I have written a code to run on GPUs with ParallelStencil but I don’t see a significant speedup by moving to GPUs. I am not sure whether I am using the framework as intended and there exists an easy fix for this. So, any help to get more performance would be greatly appreciated.
To illustrate my problem, I have a minimal example code below. The code launches 2 big kernels (UpdateA ! and UpdateB!) which are supposed to do most of the computation, and a few of small kernels which do only a fraction of actual computation. The code ends up spending lot more time on the smaller kernels.
const USE_GPU = true
# using BenchmarkTools
using ParallelStencil
using ParallelStencil.FiniteDifferences2D
@static if USE_GPU
@init_parallel_stencil(CUDA, Float64, 2);
else
@init_parallel_stencil(Threads, Float64, 2);
end
function main2D()
# Numerics
nx, ny = 1024, 512; # Number of gridpoints in dimensions x and y
nt = 10000; # Number of time steps
c0 = 10.0
# Array initializations
A = @zeros(nx, ny);
B = @zeros(nx, ny);
# A2 = @zeros(nx, ny);
C = @rand(nx, ny);
# Initial conditions
A .= 1.5;
# Time loop
dt = 1/nt;
for it = 1:nt
if (it == 11)
GC.enable(false)
global t_tic=time() # Start measuring time.
end
@parallel UpdateA!(A, B, C)
# the for loops are just to launch many small kernels
# In actual code, these are different small kernels not called in loop
for i in 1:10:100
@parallel (i:i+10, 1:ny) ASubset!(A)
end
@parallel UpdateB!(A, B, C)
# the for loops are just to launch many small kernels
# In actual code, these are different small kernels not called in loop
for i in 1:10:300
@parallel (1:nx, i:i+10) BSubset!(B)
end
end
time_s = time() - t_tic
end
@parallel_indices (ix, iy) function UpdateA!(A, B, C)
A[ix, iy] = A[ix, iy] + C[ix, iy] * B[ix, iy]
return
end
@parallel_indices (ix, iy) function UpdateB!(A, B, C)
B[ix, iy] = B[ix, iy] + C[ix, iy] * A[ix, iy]
return
end
@parallel_indices (ix, iy) function ASubset!(A)
# Reduce the value by 10%
A[ix, iy] = 0.9*A[ix, iy]
return
end
@parallel_indices (ix, iy) function BSubset!(B)
# Increase the value by 10%
B[ix, iy] = 1.1*B[ix, iy]
return
end
The smaller kernels are not run in a for loop in actual code.
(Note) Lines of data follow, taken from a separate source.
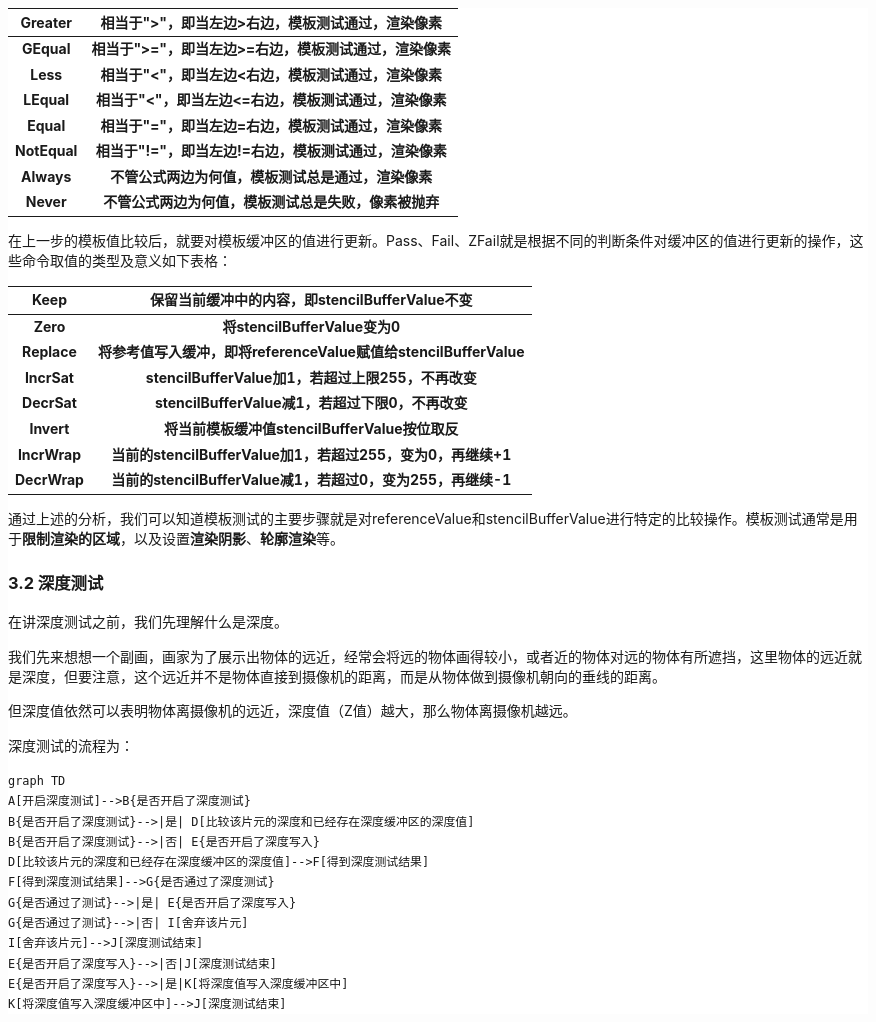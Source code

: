 | **Greater**  |  **相当于">"，即当左边>右边，模板测试通过，渲染像素**  |
| :----------: | :----------------------------------------------------: |
|  **GEqual**  | **相当于">="，即当左边>=右边，模板测试通过，渲染像素** |
|   **Less**   |  **相当于"<"，即当左边<右边，模板测试通过，渲染像素**  |
|  **LEqual**  | **相当于"<"，即当左边<=右边，模板测试通过，渲染像素**  |
|  **Equal**   |  **相当于"="，即当左边=右边，模板测试通过，渲染像素**  |
| **NotEqual** | **相当于"!="，即当左边!=右边，模板测试通过，渲染像素** |
|  **Always**  |   **不管公式两边为何值，模板测试总是通过，渲染像素**   |
|  **Never**   |  **不管公式两边为何值，模板测试总是失败，像素被抛弃**  |

在上一步的模板值比较后，就要对模板缓冲区的值进行更新。Pass、Fail、ZFail就是根据不同的判断条件对缓冲区的值进行更新的操作，这些命令取值的类型及意义如下表格：

|     Keep     |        保留当前缓冲中的内容，即stencilBufferValue不变        |
| :----------: | :----------------------------------------------------------: |
|   **Zero**   |                **将stencilBufferValue变为0**                 |
| **Replace**  | **将参考值写入缓冲，即将referenceValue赋值给stencilBufferValue** |
| **IncrSat**  |      **stencilBufferValue加1，若超过上限255，不再改变**      |
| **DecrSat**  |       **stencilBufferValue减1，若超过下限0，不再改变**       |
|  **Invert**  |        **将当前模板缓冲值stencilBufferValue按位取反**        |
| **IncrWrap** | **当前的stencilBufferValue加1，若超过255，变为0，再继续+1**  |
| **DecrWrap** | **当前的stencilBufferValue减1，若超过0，变为255，再继续-1**  |

通过上述的分析，我们可以知道模板测试的主要步骤就是对referenceValue和stencilBufferValue进行特定的比较操作。模板测试通常是用于**限制渲染的区域**，以及设置**渲染阴影**、**轮廓渲染**等。

### 3.2 深度测试

在讲深度测试之前，我们先理解什么是深度。

我们先来想想一个副画，画家为了展示出物体的远近，经常会将远的物体画得较小，或者近的物体对远的物体有所遮挡，这里物体的远近就是深度，但要注意，这个远近并不是物体直接到摄像机的距离，而是从物体做到摄像机朝向的垂线的距离。

但深度值依然可以表明物体离摄像机的远近，深度值（Z值）越大，那么物体离摄像机越远。

深度测试的流程为：

```mermaid
graph TD
A[开启深度测试]-->B{是否开启了深度测试}
B{是否开启了深度测试}-->|是| D[比较该片元的深度和已经存在深度缓冲区的深度值]
B{是否开启了深度测试}-->|否| E{是否开启了深度写入}
D[比较该片元的深度和已经存在深度缓冲区的深度值]-->F[得到深度测试结果]
F[得到深度测试结果]-->G{是否通过了深度测试}
G{是否通过了测试}-->|是| E{是否开启了深度写入}
G{是否通过了测试}-->|否| I[舍弃该片元]
I[舍弃该片元]-->J[深度测试结束]
E{是否开启了深度写入}-->|否|J[深度测试结束]
E{是否开启了深度写入}-->|是|K[将深度值写入深度缓冲区中]
K[将深度值写入深度缓冲区中]-->J[深度测试结束]
```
In the actual code the same kernel is called but with different set of arguments.
My guess is that it takes a lot more time to sync the kernel than running the it. But smaller kernels ( ASubset! and BSubset!) do not need to be synchronized. Is it possible to launch them without syncing?
This is a screenshot from the profiler which shows the problem.
Alternatively, I might be completely wrong about what kills the performance and would be happy to know what is wrong and how to get more performance.